Und fische mit geflochtener Schnur und Blech von 8-21g.
Bin 188groß und sollte also schon 3m lang sein.
Jemand eine aktuelle Kaufempfehlung oder Erfahrung ?
Danke HALE


----------



## ha-le (17. Februar 2008)

*AW: Rute durch ^^ AKTUELLE Empfehlungen bitte*

Also spontan und ohne fremde Hilfe würde ich mich für eine
FENWICK Iron Feather II -32g 
entscheiden ...
die liegt normal bei 300 aber aktuell ist sie für 150Euro zu bekommen
danke Chrizzi^^


----------



## Chrizzi (17. Februar 2008)

*AW: Rute durch ^^ AKTUELLE Empfehlungen bitte*

Gamakatsu Luxxe Saltage Cheetah 96M...

Solltest eventuell noch nen Preis angeben, dann gibt es auch passendere Tips.


----------



## Aalsucher (17. Februar 2008)

*AW: Rute durch ^^ AKTUELLE Empfehlungen bitte*

Hallo Hale,fische seit November letzten Jahres die  FENWICK Iron Feather II/12-48gr. bei 3,05m Länge.Ich hab mir die Rute bei Moritz in Kaltenkirchen für 129,90Euro gekauft.Ich nur sagen das ist eine supergeile Rute.Ich fische meistens 10gr.
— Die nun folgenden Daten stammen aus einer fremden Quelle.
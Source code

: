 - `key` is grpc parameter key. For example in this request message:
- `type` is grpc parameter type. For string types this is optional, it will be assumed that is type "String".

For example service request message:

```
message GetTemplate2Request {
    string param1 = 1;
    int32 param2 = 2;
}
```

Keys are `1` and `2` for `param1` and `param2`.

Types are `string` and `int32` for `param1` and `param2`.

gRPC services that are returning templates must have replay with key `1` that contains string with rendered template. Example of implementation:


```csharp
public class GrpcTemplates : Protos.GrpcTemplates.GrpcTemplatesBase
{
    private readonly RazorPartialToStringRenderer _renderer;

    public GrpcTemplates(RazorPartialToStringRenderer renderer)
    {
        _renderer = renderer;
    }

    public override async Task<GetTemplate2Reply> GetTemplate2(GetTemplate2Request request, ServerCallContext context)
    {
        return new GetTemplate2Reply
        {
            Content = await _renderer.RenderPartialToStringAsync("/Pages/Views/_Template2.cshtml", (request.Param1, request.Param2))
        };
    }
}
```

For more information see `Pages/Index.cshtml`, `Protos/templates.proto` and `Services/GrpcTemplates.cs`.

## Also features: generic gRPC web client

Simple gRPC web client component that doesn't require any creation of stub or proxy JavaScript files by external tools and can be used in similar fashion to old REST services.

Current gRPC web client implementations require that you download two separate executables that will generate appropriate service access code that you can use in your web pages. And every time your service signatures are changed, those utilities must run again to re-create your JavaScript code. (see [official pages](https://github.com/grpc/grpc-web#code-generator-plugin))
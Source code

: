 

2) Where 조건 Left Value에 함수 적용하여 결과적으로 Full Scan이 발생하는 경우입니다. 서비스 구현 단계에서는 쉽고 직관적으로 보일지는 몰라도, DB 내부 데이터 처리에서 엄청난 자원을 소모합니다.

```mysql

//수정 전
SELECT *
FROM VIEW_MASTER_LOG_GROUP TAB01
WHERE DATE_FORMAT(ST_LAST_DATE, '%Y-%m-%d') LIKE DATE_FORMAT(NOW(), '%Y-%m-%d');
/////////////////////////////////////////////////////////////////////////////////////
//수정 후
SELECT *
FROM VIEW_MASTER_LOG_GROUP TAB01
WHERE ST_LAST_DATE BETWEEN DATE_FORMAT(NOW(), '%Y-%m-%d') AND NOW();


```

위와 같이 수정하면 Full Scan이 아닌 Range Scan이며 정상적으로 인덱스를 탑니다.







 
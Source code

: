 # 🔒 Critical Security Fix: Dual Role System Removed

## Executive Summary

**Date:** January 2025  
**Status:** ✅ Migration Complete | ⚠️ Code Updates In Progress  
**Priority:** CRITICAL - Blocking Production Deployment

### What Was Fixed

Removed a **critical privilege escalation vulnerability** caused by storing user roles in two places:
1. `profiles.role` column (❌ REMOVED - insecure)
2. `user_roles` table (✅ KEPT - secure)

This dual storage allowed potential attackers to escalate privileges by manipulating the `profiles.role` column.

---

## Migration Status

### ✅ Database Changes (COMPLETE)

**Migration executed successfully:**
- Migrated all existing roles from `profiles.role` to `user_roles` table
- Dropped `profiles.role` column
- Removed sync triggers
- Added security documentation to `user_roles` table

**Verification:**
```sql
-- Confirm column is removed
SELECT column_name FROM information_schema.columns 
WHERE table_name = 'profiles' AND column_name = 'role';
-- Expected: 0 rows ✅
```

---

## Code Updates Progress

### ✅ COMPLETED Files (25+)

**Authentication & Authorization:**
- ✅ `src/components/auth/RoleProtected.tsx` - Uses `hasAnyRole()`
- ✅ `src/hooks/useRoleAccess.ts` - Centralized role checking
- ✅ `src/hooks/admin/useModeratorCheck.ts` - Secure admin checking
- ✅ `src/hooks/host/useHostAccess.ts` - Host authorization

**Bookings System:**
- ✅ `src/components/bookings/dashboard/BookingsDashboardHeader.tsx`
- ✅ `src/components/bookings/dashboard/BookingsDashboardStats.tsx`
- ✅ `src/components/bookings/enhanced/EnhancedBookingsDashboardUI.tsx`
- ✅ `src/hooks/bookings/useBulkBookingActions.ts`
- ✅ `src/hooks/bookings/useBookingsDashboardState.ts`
Blinker und die fliiiiiegen ohne  ende.
Grüße aus Stade
Stefan


----------



## Renz (17. Februar 2008)

*AW: Rute durch ^^ AKTUELLE Empfehlungen bitte*

Hab zwar keine Empfehlung Hale, aber vielleicht wird es ja noch eine!
Bin selber dabei mir ne Ausrüstung zu kaufen und mir wurde die Hardy Marksman Spinnrute ans Herz gelegt. Hat jemand dieses Teil gefischt, oder nen Eindruck verschafft?

Gruß Renz


----------



## Wassermännchen (18. Februar 2008)

*AW: Rute durch ^^ AKTUELLE Empfehlungen bitte*

*Ich Fische die BERKLEY **Signa Salmon Spinning Länge : 3,10 m Wurfgewicht   9-41g bin sehr zufrieden mit der Rute ist meiner Meinung nach nicht ganz so Kopflastig wie die Iron Feather.... Aber jeder muß es für sich selbst Entscheiden ...der Preis  liegt  zwischen  90-130Euro  Moritz  hatte  sie  letzten  auch  im  Angebot...

Gruß Micha 
*


----------



## fischlandmefo (18. Februar 2008)

*AW: Rute durch ^^ AKTUELLE Empfehlungen bitte*

Schaue Dir mal die Daiwa Shogun Advanced an!Bin sehr zufrieden damit#6:q!!! Gruß vom Fischland!!!


----------



## Mefospezialist (18. Februar 2008)

*AW: Rute durch ^^ AKTUELLE Empfehlungen bitte*

Hardy Perfection Spinning 3,05m 10-43gr.  #6  

gibt für mich keine bessere :vik:


----------



## Ullov Löns (18. Februar 2008)

*AW: Rute durch ^^ AKTUELLE Empfehlungen bitte*



Mefospezialist schrieb:


> Hardy Perfection Spinning 3,05m 10-43gr. #6
> 
> gibt für mich keine bessere :vik:


 

;+;+;+

Dann doch lieber RST. Was ist dat denn für ne Empfehlung?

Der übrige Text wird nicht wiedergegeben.